Bagi sebagian orang memang berat untuk meninggalkan kampung halaman. Dan bagi sebagian lain malah sebaliknya, berat untuk kembali kampung halaman. Tentu banyak alasan yang bisa dijadikan pembenaran. Misalkan, kehidupan di kampung halaman itu tidak memuaskan. Atau bahkan alasan ironis lain, tidak dianggap di kampung halaman.
Untuk kasus kedua, mungkin bisa jadi dilema bagi sebagian besar orang. Dan itu memang terjadi bagi banyak “pahlawan tanpa pengakuan” di Indonesia. Ambil contoh saja presiden Habibie. Di Jerman sungguh dipuji, sedangkan di negeri sendiri terabaikan. Contoh lainnya adalah Ricky Elson. Di Jepang sudah mapan, lalu ditarik ke negeri sendiri. Tapi entah bagaimana kelicikan oknum, jasanya terbuang. Tidak dipakai lagi.

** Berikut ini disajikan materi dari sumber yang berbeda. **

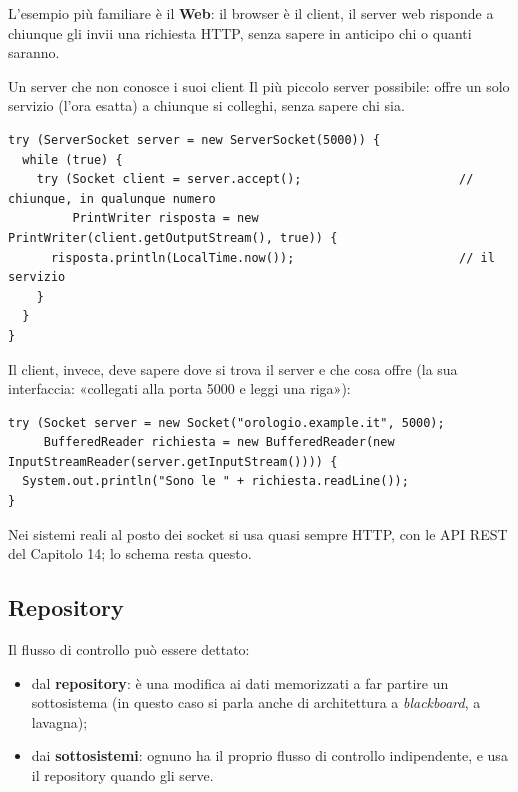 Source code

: L'esempio più familiare è il \textbf{Web}: il browser è il client, il server web risponde a chiunque gli invii una
richiesta HTTP, senza sapere in anticipo chi o quanti saranno.

\begin{esempio}{Un server che non conosce i suoi client}
Il più piccolo server possibile: offre un solo servizio (l'ora esatta) a chiunque si colleghi, senza sapere chi sia.
\begin{lstlisting}[style=java, name=ServerOrario.java]
try (ServerSocket server = new ServerSocket(5000)) {
  while (true) {
    try (Socket client = server.accept();                      // chiunque, in qualunque numero
         PrintWriter risposta = new PrintWriter(client.getOutputStream(), true)) {
      risposta.println(LocalTime.now());                       // il servizio
    }
  }
}
\end{lstlisting}
Il client, invece, deve sapere dove si trova il server e che cosa offre (la sua interfaccia: «collegati alla porta 5000
e leggi una riga»):
\begin{lstlisting}[style=java, name=ClientOrario.java]
try (Socket server = new Socket("orologio.example.it", 5000);
     BufferedReader richiesta = new BufferedReader(new InputStreamReader(server.getInputStream()))) {
  System.out.println("Sono le " + richiesta.readLine());
}
\end{lstlisting}
Nei sistemi reali al posto dei socket si usa quasi sempre HTTP, con le API REST del Capitolo 14; lo schema resta questo.
\end{esempio}

\subsection{Repository}


Il flusso di controllo può essere dettato:
\begin{itemize}
  \item dal \textbf{repository}: è una modifica ai dati memorizzati a far partire un sottosistema (in questo caso si parla
        anche di architettura a \textit{blackboard}, a lavagna);
  \item dai \textbf{sottosistemi}: ognuno ha il proprio flusso di controllo indipendente, e usa il repository quando gli serve.
\end{itemize}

Melihat pengalaman tersebut, tentu bisa jadi pembenaran yang kuat bagi sebagian orang untuk tidak kembali ke kampung halaman. Tapi coba kita renungkan lebih dalam. Apakah semua pengalaman tersebut pasti akan berlaku bagi semua orang? Saya berkeyakinan tidak. Karena sungguh, jauh di dalam hati nurani ini masih ada niat besar untuk berkontribusi. Dan itu memang terjadi. Ricky Elson yang jasanya disia-siakan oleh pemerintah tetap bertahan di Indonesia. Memilih berkarya di daerah terpencil Indonesia timur untuk mengembangkan tenaga listik tenaga angin. Walaupun terkadang idealisme yang kita perjuangkan akan bertabrakan dengan realita kehidupan. Tapi bukan berarti kita menyerah. Mungkin lebih tepatnya idealisme terkompromikan. Berat memang, tapi kita masih tetap dalam tujuan besar yang sama. Berkontribusi untuk Indonesia.
“Ini adalah perjuangan yang panjang. Maka saya tak heran melihat pendiri sekolah ini mempunyai visi yang jauh di depan. Diseleksi dari ribuan peserta untuk mendapatkan 100 orang terpilih dari berbagai daerah. SMAN Plus Propinsi Riau didirikan untuk mencetak generasi masa depan Riau. Yang kelak kembali ke daerah dan bersama membangun Tanah Melayu Riau” – Alumni SMAN Plus Riau
Keempat. Sinergi kontribusi antara ide, kuasa, dan uang.
Idealisme yang diperjuangkan tanpa kemapanan finansial akan menyedihkan kedepannya. Percayalah. Saya ingat bagaimana kisah dua pemuda yang dulunya sama-sama pemuda aktivis memperjuangkan apa yang harus diperjuangkan. Hingga di satu titik, pemuda yang satu “menyerah” dan menjilat ludah sendiri. Dengan alasan yang mengesalkan :
“Ini dunia nyata. Gak usah banyak mimpi”.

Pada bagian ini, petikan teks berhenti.